Reminders of Ancient Greek Gods and Goddesses Are All Around Us

Our formal knowledge of the ancient Greek gods and goddesses can be traced back to the writings of the famous poet Homer in the Iliad and the Odyssey who lived in Greece around 800 BC. Although they seem to be things of the past, reminders of them are all around us. Some planets were named after the them. They also represent a unique view of religion held by ancient Greeks.
There are many ancient Greek gods and goddesses in Greek mythology and each had their own task and own immortal lives to tell about. They are composed of many deities, minor and major. There are literally hundreds of minor gods.

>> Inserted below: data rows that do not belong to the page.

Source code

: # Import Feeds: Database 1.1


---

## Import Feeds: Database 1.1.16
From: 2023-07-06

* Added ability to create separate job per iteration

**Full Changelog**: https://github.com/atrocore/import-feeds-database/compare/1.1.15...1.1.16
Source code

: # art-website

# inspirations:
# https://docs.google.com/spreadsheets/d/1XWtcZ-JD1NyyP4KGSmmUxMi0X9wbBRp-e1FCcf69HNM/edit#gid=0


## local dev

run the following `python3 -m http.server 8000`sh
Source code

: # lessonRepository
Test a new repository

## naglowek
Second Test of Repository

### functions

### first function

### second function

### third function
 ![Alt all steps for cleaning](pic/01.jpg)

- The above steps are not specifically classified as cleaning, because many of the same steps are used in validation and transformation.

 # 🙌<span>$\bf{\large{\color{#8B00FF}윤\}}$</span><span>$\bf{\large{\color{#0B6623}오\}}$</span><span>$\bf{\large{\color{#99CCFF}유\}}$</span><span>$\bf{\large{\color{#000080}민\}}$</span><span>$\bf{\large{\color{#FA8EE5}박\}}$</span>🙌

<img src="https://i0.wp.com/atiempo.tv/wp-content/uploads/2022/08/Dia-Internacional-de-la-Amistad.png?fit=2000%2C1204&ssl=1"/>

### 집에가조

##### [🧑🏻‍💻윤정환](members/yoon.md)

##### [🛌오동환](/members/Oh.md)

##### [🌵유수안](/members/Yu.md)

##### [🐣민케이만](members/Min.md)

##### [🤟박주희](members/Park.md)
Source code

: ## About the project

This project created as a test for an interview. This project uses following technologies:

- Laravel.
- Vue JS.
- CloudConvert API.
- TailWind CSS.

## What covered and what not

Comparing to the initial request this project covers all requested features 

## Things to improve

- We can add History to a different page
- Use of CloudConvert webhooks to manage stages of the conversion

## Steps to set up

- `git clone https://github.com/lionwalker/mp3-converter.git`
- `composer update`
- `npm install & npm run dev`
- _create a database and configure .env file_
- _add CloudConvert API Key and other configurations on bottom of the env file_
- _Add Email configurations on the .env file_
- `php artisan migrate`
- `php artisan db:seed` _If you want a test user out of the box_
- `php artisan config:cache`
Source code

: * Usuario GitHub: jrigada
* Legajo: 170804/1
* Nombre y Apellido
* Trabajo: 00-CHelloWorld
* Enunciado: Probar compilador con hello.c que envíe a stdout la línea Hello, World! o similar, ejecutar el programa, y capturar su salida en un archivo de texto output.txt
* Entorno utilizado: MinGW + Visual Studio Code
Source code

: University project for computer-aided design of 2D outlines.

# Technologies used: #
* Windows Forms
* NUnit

The most powerful Greek gods were known as the Olympians. There were twelve major ancient gods, called by the Greeks the Olympian gods, which came to be recognized as the most important deities, and were thence worshiped by the Romans prior to Christian conversion. Six of them were the offspring of the titan siblings, Chronos and Rhea, but only four of them ruled in Olympus. Zeus, the supreme ruler of Olympus and the leader of the ancient Greek gods, controls the weather, especially fierce weather, when he hurls lightning bolts from the sky. As his father had predicted, Zeus overthrew him and the other Titans, rescued his swallowed brothers and sisters, and became the ruler of the Olympians, the new Greek Gods to rule the earth. Zeus became ruler of the Olympians and their home was Mount Olympus in northern Greece, the throne of Zeus and their home.
To unite conflicting theologies, the ones representing the weather would be married to the town's mother goddess, which promoted harmony in worship and caused less resistance among the conquered townspeople. Hephaestus was blacksmith for them and sibling to Ares. Greeks honored all the ancient Greek gods, but could worship one more than the others mostly by personal choice. The greatest of the them lived and ruled from a beautiful palace high on Mount Olympus. Aphrodite, the ancient Greek goddess of Love. Amor vincit omnia (Love Conquers All), a depiction of the god of love, Eros. Regardless of their underlying forms, the ancient Greek gods have many fantastic abilities, most significantly, the gods are not affected by disease, and can be wounded only under highly unusual circumstances. The Greek gods resembled human beings in their form and in their emotions, and they lived in a society that resembled human society in its levels of authority and power. The island of Rhodes or Rhodos as it is pronounced in Greek, was initially inhabited during the Neolithic age, apart from legends involving the gods. Helios then scattered his sun rays all over the island and its beauty caused the envy of the other Greek gods.
The ancient Greek gods normally took on human form and lived in a society similar to human society. The most significant difference between them and humans was that the gods were immortal and human beings were not.
The Greek Pantheon was a polytheistic system of thought and religion that assumed its Greek Gods and Goddesses existed independently and individually. Compared to one-deity gods in many modern religions, they had a surprising number of human limitations and weaknesses.